» TASK DETAILS
In the material below, find the line with "The CPW's geometry" and the line with "determined by a", then output those two lines and every line between them, exactly.

» DATA FOR ANALYSIS

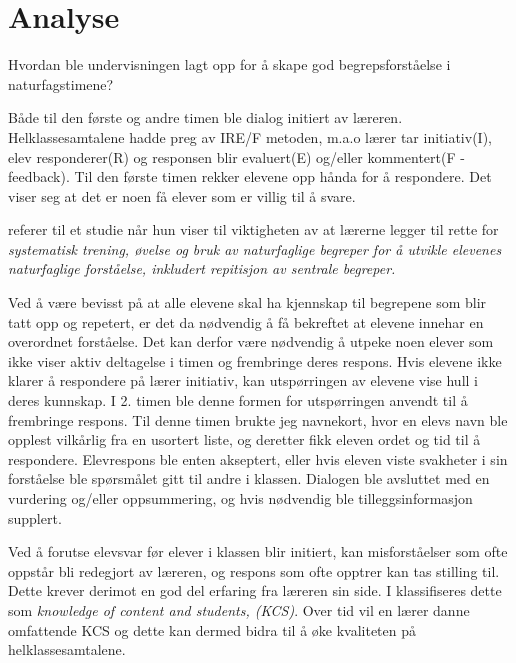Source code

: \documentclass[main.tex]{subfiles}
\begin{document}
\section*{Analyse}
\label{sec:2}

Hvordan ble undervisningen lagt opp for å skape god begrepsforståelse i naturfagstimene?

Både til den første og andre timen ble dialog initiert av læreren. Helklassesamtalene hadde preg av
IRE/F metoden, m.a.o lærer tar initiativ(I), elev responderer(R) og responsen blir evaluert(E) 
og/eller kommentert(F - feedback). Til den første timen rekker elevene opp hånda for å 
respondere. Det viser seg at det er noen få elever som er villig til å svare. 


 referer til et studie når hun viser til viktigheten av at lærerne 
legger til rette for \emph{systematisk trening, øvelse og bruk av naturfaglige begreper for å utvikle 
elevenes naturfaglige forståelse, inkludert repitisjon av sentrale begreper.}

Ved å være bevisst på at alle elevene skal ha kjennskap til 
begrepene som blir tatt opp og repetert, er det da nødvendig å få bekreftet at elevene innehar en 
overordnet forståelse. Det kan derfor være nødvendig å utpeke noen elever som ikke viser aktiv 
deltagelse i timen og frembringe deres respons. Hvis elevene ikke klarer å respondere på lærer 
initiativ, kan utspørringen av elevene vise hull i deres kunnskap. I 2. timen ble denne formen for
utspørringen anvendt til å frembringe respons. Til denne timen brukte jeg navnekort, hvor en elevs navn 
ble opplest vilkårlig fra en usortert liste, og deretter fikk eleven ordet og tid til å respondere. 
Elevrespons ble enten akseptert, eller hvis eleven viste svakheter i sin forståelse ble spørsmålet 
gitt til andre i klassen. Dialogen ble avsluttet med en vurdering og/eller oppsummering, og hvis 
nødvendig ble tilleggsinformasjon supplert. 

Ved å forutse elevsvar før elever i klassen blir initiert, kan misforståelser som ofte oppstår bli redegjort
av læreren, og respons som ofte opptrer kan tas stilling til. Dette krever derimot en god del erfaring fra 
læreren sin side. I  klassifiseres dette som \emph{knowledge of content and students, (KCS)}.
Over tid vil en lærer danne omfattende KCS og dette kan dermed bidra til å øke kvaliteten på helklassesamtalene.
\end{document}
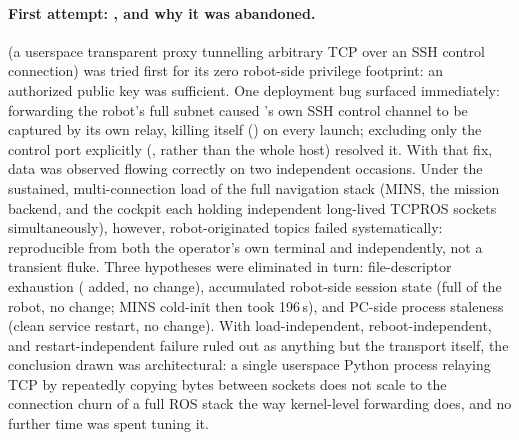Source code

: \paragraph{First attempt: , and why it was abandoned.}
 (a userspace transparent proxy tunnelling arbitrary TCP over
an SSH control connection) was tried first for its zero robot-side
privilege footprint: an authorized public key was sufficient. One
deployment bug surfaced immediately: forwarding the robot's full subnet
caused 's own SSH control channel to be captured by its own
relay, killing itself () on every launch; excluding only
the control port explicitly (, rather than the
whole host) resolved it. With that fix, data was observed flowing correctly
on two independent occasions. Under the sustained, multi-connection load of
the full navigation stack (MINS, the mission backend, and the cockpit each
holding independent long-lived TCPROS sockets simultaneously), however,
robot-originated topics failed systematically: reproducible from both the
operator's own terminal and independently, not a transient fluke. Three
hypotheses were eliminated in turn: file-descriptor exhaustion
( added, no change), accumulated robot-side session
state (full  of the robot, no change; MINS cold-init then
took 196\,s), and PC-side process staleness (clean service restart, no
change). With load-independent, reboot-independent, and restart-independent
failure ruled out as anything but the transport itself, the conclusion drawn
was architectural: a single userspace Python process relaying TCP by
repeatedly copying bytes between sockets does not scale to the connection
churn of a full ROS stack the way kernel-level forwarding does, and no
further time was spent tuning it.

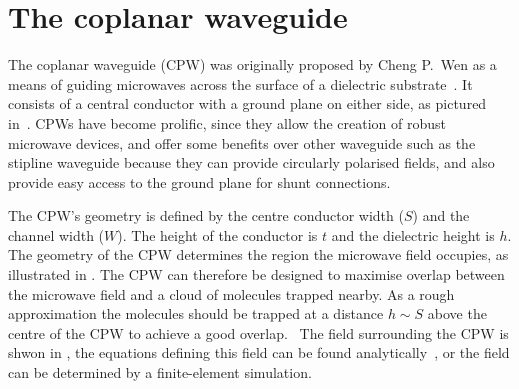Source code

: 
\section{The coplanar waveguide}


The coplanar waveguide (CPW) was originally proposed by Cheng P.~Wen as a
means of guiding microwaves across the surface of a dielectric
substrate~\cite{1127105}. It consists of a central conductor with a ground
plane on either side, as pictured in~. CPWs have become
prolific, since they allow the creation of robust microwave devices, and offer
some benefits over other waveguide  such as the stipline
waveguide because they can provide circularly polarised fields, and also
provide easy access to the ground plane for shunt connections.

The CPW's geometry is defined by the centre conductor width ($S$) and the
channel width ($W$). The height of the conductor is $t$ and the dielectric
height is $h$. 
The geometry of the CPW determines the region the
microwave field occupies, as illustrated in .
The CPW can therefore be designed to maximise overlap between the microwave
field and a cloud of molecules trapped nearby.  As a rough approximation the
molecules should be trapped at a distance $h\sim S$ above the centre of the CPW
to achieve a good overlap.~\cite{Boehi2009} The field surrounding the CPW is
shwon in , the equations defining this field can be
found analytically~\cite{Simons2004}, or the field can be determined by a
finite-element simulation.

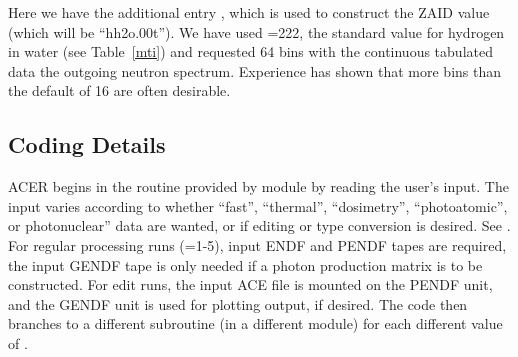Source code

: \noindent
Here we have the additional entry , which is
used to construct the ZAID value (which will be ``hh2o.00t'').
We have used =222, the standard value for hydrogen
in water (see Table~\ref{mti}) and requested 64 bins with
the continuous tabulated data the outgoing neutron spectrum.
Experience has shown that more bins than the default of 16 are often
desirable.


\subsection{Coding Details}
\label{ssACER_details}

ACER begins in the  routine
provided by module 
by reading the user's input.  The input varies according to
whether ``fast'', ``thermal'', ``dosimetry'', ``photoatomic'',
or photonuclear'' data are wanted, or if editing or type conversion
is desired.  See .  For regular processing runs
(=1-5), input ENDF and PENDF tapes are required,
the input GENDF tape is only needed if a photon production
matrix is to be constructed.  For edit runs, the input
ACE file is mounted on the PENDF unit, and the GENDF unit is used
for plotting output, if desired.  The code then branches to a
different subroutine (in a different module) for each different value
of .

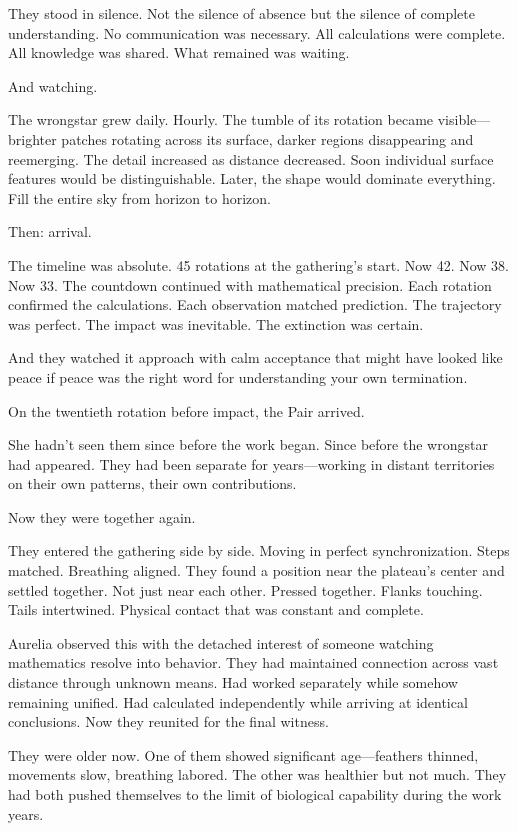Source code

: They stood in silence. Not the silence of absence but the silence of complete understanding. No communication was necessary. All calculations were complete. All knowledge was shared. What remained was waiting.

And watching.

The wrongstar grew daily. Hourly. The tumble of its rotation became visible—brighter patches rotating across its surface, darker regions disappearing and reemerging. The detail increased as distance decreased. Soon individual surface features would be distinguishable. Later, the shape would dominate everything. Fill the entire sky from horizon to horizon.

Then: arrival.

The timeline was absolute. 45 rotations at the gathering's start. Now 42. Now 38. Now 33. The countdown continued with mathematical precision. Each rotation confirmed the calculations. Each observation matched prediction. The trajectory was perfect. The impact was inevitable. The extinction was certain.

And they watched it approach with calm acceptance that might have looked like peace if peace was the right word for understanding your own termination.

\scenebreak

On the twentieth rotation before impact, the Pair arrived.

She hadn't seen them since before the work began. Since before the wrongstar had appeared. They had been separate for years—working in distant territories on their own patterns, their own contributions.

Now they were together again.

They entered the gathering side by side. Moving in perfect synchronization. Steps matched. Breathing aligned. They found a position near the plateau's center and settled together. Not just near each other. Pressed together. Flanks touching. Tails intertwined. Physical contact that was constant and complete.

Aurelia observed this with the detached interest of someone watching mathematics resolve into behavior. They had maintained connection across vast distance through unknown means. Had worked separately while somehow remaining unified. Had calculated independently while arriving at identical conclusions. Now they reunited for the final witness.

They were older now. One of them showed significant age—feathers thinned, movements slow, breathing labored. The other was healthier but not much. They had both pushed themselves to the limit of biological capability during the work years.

==

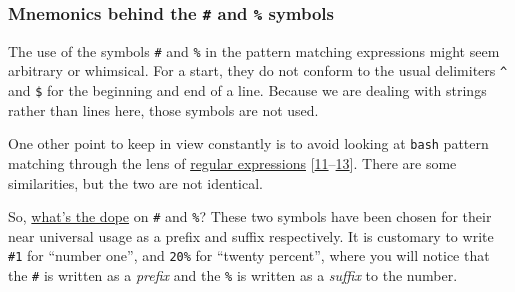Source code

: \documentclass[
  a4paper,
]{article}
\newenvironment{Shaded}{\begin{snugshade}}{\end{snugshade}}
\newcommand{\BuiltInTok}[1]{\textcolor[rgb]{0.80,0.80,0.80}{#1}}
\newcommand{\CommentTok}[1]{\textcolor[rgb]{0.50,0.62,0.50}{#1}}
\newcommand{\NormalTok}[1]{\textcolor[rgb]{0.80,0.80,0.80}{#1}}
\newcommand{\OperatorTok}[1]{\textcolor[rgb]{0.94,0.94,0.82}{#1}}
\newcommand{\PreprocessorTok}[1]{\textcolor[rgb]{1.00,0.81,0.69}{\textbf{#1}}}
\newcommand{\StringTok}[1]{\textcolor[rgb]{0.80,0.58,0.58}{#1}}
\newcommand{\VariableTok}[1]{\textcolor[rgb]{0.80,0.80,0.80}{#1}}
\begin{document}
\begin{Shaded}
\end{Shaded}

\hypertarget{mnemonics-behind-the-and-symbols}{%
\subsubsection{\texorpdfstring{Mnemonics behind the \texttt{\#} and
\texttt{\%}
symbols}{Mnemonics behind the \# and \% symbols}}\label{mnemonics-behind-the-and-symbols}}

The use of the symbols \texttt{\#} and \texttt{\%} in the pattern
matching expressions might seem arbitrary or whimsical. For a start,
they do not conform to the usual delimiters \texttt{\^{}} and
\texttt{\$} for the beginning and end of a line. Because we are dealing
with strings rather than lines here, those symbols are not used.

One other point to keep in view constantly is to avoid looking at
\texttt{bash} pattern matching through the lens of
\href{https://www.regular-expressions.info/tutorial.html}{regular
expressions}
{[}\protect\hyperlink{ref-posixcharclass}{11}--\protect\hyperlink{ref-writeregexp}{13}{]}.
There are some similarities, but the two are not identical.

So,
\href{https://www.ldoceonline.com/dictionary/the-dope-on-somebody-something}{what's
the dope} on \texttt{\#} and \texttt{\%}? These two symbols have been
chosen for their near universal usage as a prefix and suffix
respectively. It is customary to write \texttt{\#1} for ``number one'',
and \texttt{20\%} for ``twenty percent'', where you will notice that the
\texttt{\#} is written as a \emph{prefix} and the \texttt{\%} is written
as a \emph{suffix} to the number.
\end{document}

» ANSWER SPACE
The CPW's geometry is defined by the centre conductor width ($S$) and the
channel width ($W$). The height of the conductor is $t$ and the dielectric
height is $h$. 
The geometry of the CPW determines the region the
microwave field occupies, as illustrated in .
The CPW can therefore be designed to maximise overlap between the microwave
field and a cloud of molecules trapped nearby.  As a rough approximation the
molecules should be trapped at a distance $h\sim S$ above the centre of the CPW
to achieve a good overlap.~\cite{Boehi2009} The field surrounding the CPW is
shwon in , the equations defining this field can be
found analytically~\cite{Simons2004}, or the field can be determined by a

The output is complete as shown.